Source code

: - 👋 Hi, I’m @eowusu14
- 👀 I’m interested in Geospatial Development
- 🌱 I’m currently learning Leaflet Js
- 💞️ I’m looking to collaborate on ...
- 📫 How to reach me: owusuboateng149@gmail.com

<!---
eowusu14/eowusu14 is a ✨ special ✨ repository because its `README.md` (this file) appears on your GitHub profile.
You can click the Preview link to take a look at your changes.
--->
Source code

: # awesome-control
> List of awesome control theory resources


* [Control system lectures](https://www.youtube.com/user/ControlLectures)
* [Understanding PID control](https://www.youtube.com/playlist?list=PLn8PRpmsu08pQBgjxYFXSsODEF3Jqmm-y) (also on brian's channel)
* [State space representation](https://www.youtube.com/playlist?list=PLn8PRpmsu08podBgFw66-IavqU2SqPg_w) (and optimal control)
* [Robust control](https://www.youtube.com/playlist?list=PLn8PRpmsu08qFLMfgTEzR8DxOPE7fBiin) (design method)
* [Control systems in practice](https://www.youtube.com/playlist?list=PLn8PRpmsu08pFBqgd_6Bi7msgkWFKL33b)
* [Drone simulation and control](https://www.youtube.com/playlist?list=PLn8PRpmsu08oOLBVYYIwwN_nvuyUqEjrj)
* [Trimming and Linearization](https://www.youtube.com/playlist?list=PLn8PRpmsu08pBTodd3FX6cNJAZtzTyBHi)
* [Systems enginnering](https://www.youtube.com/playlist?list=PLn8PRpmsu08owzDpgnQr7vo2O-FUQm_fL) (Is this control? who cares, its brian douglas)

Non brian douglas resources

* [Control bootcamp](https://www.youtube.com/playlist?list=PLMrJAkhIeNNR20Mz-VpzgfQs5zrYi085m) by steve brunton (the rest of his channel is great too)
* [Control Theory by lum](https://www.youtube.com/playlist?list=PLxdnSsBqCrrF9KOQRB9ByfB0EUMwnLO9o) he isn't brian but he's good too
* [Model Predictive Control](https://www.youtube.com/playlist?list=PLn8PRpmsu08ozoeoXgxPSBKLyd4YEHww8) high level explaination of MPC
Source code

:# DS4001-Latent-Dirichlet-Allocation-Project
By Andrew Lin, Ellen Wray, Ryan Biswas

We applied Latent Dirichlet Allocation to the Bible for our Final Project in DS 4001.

◆ ◆ ◆ ◆ ◆

** Assignment **
Return the lines above precisely as they appear, beginning at the first line and ending at the line with "control theory resources", and nothing after it.

** Result for this task **
Source code

: - 👋 Hi, I’m @eowusu14
- 👀 I’m interested in Geospatial Development
- 🌱 I’m currently learning Leaflet Js
- 💞️ I’m looking to collaborate on ...
- 📫 How to reach me: owusuboateng149@gmail.com

<!---
eowusu14/eowusu14 is a ✨ special ✨ repository because its `README.md` (this file) appears on your GitHub profile.
You can click the Preview link to take a look at your changes.
--->
Source code

: # awesome-control
> List of awesome control theory resources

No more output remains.